HIR, a gender-neutral pronoun of ‘his’ and ‘her’ pronounced ‘here’, is a 90-minute dark comedy about how we view gender set in the context of a middle-class American family.

“There is the young soldier coming back from Afghanistan to find his family totally transformed,” Sas said.

“His father Arnold (played by Sas), who was a violent man and subjected all the family to domestic violence, has had a stroke and is rendered helpless.

“The consequence of that is Paige, his wife and mother of his kids, sees that as her opportunity to start a new life.

“His mother has found her freedom from being dominated by her husband and her daughter, the young man’s sister, is taking testosterone to become transgender.”

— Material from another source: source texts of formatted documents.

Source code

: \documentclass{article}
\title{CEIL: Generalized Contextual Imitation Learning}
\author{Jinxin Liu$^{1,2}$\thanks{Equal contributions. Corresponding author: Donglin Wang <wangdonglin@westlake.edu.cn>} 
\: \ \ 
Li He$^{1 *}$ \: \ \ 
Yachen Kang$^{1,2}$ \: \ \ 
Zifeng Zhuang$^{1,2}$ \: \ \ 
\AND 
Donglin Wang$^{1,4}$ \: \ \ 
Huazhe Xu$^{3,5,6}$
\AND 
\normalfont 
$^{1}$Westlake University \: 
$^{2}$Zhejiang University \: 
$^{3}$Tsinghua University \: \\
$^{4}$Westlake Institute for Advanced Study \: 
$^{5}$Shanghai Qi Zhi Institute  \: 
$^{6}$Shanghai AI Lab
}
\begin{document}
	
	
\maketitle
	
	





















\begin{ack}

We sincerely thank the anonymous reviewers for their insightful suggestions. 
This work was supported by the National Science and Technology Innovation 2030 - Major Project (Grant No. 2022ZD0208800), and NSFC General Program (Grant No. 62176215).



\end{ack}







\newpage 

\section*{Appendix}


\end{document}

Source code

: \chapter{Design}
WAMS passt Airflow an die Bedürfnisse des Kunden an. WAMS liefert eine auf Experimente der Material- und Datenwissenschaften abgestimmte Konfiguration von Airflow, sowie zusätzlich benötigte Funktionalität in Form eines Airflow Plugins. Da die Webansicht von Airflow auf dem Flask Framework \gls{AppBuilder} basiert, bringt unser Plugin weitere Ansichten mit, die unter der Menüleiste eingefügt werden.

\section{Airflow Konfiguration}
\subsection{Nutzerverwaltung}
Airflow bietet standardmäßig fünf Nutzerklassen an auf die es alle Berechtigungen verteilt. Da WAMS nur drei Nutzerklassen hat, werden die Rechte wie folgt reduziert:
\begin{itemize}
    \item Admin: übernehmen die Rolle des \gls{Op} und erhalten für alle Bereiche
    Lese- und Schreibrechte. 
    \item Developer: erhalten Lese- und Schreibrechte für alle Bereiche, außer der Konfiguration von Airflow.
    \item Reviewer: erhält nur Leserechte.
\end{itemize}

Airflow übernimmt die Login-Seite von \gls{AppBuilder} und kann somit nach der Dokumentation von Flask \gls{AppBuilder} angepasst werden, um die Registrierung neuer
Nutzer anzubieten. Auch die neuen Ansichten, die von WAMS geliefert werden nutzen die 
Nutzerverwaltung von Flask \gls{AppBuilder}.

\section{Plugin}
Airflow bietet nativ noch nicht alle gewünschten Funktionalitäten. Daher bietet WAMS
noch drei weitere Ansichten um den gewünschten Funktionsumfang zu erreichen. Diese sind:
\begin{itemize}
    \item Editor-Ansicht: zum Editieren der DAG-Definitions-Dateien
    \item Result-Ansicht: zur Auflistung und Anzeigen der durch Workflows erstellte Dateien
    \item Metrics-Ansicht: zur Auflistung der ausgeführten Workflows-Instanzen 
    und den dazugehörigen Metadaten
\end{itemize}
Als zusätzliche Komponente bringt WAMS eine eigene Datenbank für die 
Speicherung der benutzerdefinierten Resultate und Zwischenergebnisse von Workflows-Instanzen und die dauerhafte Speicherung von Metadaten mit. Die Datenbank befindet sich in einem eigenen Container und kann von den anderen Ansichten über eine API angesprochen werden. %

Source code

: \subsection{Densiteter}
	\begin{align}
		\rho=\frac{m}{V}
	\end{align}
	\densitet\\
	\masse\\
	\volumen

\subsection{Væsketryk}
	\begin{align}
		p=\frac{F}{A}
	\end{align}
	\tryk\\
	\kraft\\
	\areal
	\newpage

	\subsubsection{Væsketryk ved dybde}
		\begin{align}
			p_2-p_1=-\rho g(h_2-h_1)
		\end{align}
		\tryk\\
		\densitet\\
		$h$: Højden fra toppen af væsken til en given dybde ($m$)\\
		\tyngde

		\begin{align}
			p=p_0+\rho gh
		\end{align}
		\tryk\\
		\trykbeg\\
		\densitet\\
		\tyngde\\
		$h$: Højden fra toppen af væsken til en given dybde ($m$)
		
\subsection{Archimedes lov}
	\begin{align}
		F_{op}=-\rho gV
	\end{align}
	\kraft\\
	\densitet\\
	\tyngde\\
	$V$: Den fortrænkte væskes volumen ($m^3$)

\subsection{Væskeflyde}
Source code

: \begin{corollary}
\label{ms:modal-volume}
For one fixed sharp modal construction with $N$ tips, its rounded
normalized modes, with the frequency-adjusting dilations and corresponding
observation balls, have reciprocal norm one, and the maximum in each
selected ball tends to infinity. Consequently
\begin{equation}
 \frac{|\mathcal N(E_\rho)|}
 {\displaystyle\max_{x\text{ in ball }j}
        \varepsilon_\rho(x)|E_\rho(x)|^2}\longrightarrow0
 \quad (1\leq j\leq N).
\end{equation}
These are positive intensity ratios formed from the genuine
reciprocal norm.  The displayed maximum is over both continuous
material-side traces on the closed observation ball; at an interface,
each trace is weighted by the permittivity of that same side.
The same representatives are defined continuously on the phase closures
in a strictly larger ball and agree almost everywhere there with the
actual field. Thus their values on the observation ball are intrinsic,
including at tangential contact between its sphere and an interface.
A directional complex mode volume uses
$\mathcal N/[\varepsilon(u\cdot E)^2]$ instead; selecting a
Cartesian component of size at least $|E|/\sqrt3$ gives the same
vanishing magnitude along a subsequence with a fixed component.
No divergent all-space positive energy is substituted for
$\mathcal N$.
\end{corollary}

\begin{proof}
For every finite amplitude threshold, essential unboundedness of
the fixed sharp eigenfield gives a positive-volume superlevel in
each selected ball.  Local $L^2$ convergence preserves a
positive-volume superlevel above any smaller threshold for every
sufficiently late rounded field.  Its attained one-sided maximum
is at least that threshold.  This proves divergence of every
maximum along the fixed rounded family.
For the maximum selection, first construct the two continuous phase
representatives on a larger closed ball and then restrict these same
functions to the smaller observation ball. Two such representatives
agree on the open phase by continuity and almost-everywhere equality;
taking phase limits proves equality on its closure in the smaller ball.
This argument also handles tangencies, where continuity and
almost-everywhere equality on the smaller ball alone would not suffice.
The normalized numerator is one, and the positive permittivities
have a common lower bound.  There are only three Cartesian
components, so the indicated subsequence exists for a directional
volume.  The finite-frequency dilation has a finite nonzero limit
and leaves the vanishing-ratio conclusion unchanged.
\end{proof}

Sas said the overarching theme of gender being fluid and the spectrum of gender broader than traditionally thought had caused him to examine his own attitudes towards the subject.

However, his biggest challenge in HIR is making Arnold’s disability, where he has been rendered nearly speechless, believable.

“He’s had a stroke and I want to make that as real as possible for the audience,” he said.

“I need to find where my character is cognitive of what’s happening and where he isn’t. He could sit back and dissolve into the background but I want to maintain an energy throughout the play.”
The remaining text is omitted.